-------- Data for review --------

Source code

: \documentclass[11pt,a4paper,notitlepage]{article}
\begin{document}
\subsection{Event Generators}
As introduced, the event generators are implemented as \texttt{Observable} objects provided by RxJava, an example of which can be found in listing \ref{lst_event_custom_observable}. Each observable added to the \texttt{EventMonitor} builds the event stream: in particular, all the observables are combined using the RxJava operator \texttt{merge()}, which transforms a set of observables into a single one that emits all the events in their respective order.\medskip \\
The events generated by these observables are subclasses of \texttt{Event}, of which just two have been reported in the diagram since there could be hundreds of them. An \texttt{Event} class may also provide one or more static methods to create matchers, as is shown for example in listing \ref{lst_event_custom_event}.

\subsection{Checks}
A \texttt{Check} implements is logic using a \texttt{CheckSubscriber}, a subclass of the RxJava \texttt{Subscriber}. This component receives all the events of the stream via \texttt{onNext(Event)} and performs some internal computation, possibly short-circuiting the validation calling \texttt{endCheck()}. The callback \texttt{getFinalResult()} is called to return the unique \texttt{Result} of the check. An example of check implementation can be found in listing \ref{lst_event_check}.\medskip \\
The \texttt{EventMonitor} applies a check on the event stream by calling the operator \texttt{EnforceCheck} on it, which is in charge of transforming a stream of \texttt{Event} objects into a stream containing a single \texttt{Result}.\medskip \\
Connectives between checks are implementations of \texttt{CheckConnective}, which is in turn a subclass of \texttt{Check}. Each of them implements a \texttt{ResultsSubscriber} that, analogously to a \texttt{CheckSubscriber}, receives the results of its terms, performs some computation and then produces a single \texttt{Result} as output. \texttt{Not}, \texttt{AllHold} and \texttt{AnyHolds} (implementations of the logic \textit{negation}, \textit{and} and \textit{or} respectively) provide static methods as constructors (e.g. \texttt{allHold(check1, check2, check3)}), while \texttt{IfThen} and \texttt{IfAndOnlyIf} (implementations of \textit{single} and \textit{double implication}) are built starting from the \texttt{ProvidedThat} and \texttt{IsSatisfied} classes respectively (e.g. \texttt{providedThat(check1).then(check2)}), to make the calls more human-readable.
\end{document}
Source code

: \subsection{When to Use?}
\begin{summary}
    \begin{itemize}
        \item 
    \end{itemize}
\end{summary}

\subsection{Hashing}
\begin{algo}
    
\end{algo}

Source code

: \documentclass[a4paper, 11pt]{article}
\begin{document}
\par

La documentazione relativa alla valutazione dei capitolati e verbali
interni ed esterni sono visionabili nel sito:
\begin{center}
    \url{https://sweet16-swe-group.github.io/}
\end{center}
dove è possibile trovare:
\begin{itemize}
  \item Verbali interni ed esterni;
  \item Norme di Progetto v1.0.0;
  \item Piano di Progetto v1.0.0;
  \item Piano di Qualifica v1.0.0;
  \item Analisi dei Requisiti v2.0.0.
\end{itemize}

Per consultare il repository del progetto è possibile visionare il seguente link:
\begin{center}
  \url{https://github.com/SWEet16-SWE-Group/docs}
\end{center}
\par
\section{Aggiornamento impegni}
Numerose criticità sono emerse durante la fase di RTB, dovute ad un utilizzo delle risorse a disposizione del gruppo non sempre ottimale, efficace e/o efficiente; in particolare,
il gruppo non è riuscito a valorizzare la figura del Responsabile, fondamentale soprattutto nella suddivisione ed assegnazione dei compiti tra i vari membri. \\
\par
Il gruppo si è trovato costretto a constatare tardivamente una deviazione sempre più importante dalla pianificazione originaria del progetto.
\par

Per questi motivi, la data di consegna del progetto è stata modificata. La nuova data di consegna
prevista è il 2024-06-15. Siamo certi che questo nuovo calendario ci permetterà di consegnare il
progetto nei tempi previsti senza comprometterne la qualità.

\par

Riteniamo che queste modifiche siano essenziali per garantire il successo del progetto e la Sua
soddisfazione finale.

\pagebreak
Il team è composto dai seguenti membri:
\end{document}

--------

• Work task: Your task is to restate, word for word, only those lines above that fall between the line holding "interni ed esterni;" and the line holding "Per questi motivi, la", inclusive.

• Exercise result:
  \item Verbali interni ed esterni;
  \item Norme di Progetto v1.0.0;
  \item Piano di Progetto v1.0.0;
  \item Piano di Qualifica v1.0.0;
  \item Analisi dei Requisiti v2.0.0.
\end{itemize}

Per consultare il repository del progetto è possibile visionare il seguente link:
\begin{center}
  \url{https://github.com/SWEet16-SWE-Group/docs}
\end{center}
\par
\section{Aggiornamento impegni}
Numerose criticità sono emerse durante la fase di RTB, dovute ad un utilizzo delle risorse a disposizione del gruppo non sempre ottimale, efficace e/o efficiente; in particolare,
il gruppo non è riuscito a valorizzare la figura del Responsabile, fondamentale soprattutto nella suddivisione ed assegnazione dei compiti tra i vari membri. \\
\par
Il gruppo si è trovato costretto a constatare tardivamente una deviazione sempre più importante dalla pianificazione originaria del progetto.
\par

Per questi motivi, la data di consegna del progetto è stata modificata. La nuova data di consegna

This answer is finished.